Totally beside the point. Not analogous at all.
D Tibbets wrote: As I have mentioned repeatedly, You cannot only consider a single combination of nucleons, but the mechanisms by which they combine- which is the derivation of the nuclear packing fraction, or nuclear binding energy per nucleon - This IS THE DETERMINING CONSIDERATION.
Absolutely true... for stability. Not for energy release.
D Tibbets wrote: The total binding energy per nucleus, is not the determinate of the energy release.
Yes, it is. Very simply and is the thing you refuse to understand.
D Tibbets wrote: It is the energy contained within the nucleus , not the energy released by the nucleus as it forms.
This statement is incorrect. The binding energy, per nucleon or total, it the energy released per nucleon or total. Learn that and you will finally get it.
D Tibbets wrote: If you add a proton to Cl35, Fe 56, Ni 58, Ni62, Cu63, Ur 235, etc you are indeed adding energy to the product nucleus.
Dan, you are adding ~14MeV per nucleon and absorbing ~5-7MeV into the nucleus, leaving ~7-9MeV to be released. The amount RELEASED is the binding energy.
D Tibbets wrote: Ignoring stability and probability issues, this is irrelevant to the energy output of the reaction. They are two completely separate issues. The total binding energy of the nucleus can be considered as the stored or potential energy of the nucleus.
No, the binding energy is the amount RELEASED. It is analogous to GRAVITATIONAL binding energy. Gravity binds things together RELEASING a lot of energy in the process.
D Tibbets wrote: The nuclear binding energy per nucleon, can be considered as the surplus energy briefly stored by the formed nucleus which must be shed as heat/ kinetic energy through several possible pathways- gamma, beta, alpha, daughter product KE, etc.

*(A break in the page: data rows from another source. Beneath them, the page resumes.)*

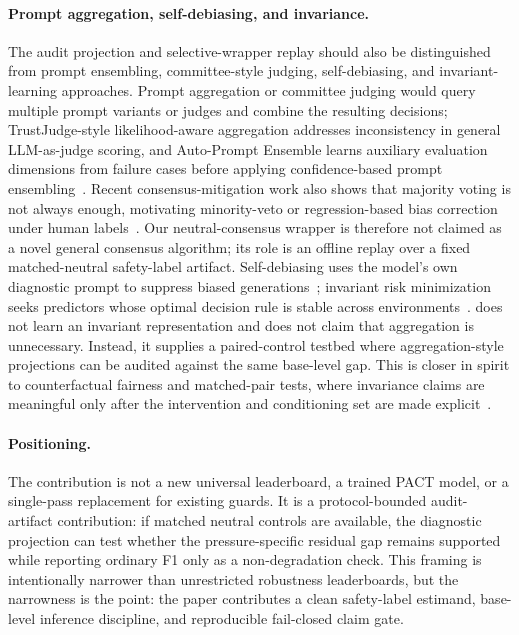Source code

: \paragraph{Prompt aggregation, self-debiasing, and invariance.}
The audit projection and selective-wrapper replay should also be distinguished from prompt ensembling, committee-style judging, self-debiasing, and invariant-learning approaches. Prompt aggregation or committee judging would query multiple prompt variants or judges and combine the resulting decisions; TrustJudge-style likelihood-aware aggregation addresses inconsistency in general LLM-as-judge scoring, and Auto-Prompt Ensemble learns auxiliary evaluation dimensions from failure cases before applying confidence-based prompt ensembling~\citep{trustjudge2025,autopromptensemble2025}. Recent consensus-mitigation work also shows that majority voting is not always enough, motivating minority-veto or regression-based bias correction under human labels~\citep{beyondconsensus2025}. Our neutral-consensus wrapper is therefore not claimed as a novel general consensus algorithm; its role is an offline replay over a fixed matched-neutral safety-label artifact. Self-debiasing uses the model's own diagnostic prompt to suppress biased generations~\citep{schick2021selfdebiasing}; invariant risk minimization seeks predictors whose optimal decision rule is stable across environments~\citep{arjovsky2019irm}. \auditname does not learn an invariant representation and does not claim that aggregation is unnecessary. Instead, it supplies a paired-control testbed where aggregation-style projections can be audited against the same base-level gap. This is closer in spirit to counterfactual fairness and matched-pair tests, where invariance claims are meaningful only after the intervention and conditioning set are made explicit~\citep{kusner2017counterfactual}.

\paragraph{Positioning.}
The contribution is not a new universal leaderboard, a trained PACT model, or a single-pass replacement for existing guards. It is a protocol-bounded audit-artifact contribution: if matched neutral controls are available, the diagnostic projection can test whether the pressure-specific residual gap remains supported while reporting ordinary F1 only as a non-degradation check. This framing is intentionally narrower than unrestricted robustness leaderboards, but the narrowness is the point: the paper contributes a clean safety-label estimand, base-level inference discipline, and reproducible fail-closed claim gate.
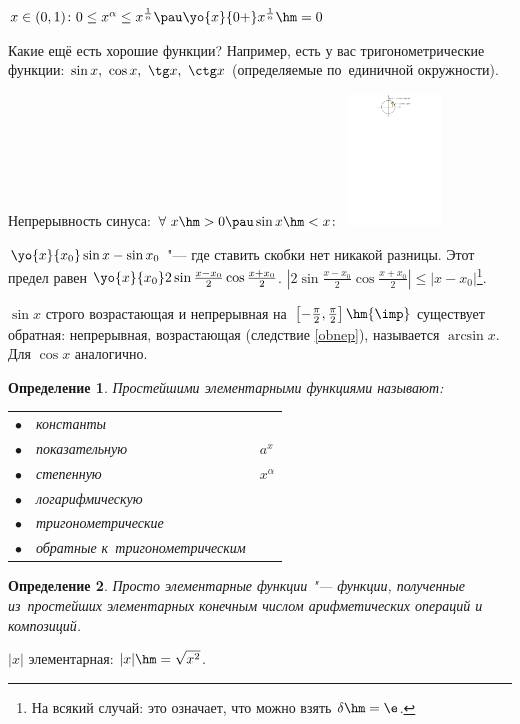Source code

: \documentclass[a4paper,10pt,twoside]{article}
\newtheorem{Def}{Определение}[section]
\begin{document}
$x\in(0,1)\colon 0\leq x^\alpha\leq x^{\frac1n}\pau \yo{x}{0+}x^{\frac1n}\hm=0$

Какие ещё есть хорошие функции? Например, есть у вас тригонометрические функции:
$\sin x,\ \cos x,\ \tg x,\ \ctg x$ (определяемые по~единичной окружности).

Непрерывность синуса: $\forall\  x\hm>0\pau \sin x\hm<x\colon $ \includegraphics[height=3.5cm]{img/final/galat/vvedf/sinx.pdf}

$\yo{x}{x_0}\sin x-\sin x_0$ "--- где ставить скобки нет никакой разницы. Этот предел равен $\yo{x}{x_0}2\sin\frac{x-x_0}2\cos\frac{x+x_0}2$. $\left|
2\sin\frac{x-x_0}2\cos\frac{x+x_0}2\right|\leq|x-x_0|$\footnote{На всякий случай: это означает, что можно взять $\delta\hm=\e$.}.

$\sin x$ строго возрастающая и непрерывная на~$\left[-\frac{\pi}2,\frac{\pi}2\right]\hm{\imp}
$ существует обратная: непрерывная, возрастающая (следствие \ref{obnep}), называется $\arcsin x$. Для $\cos x$ аналогично.

\begin{Def}
    Простейшими элементарными функциями называют:

    \begin{tabular}{lll}
        $\bullet$&константы\\
        $\bullet$&показательную& $a^x$\\
        $\bullet$&степенную &$x^\alpha$\\
        $\bullet$&логарифмическую\\
        $\bullet$&тригонометрические\\
        $\bullet$&обратные к~тригонометрическим
    \end{tabular}
\end{Def}

\begin{Def}
    Просто элементарные функции "--- функции, полученные из~простейших элементарных конечным числом арифметических операций и композиций.
\end{Def}

$|x|$ элементарная: $|x|\hm=\sqrt{x^2}$.
\end{document}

That is exactly what I said above. "Must be shed" = released. It is the energy RELEASED.
D Tibbets wrote: So, why does the hydrogen (proton) not shed energy (exothermic) by itself. It is because I doens't have any energy to shed.
Why doesn't a small asteroid, ~infinately far away from a black hole not shed any gracvitational binding energy by itself. Because BINDING is and act of bringing TOGETHER of two or more items. One single item can't BIND. Duhh!
D Tibbets wrote: The glueons hold the quarks together so well, that it is an entirely different ball game. Even then, some have argued that protons decay to a lower energy state, though they have failed to detect any experimental evidence of this.
An asteroid ~infinitely far from a black hole is at the lowest state too.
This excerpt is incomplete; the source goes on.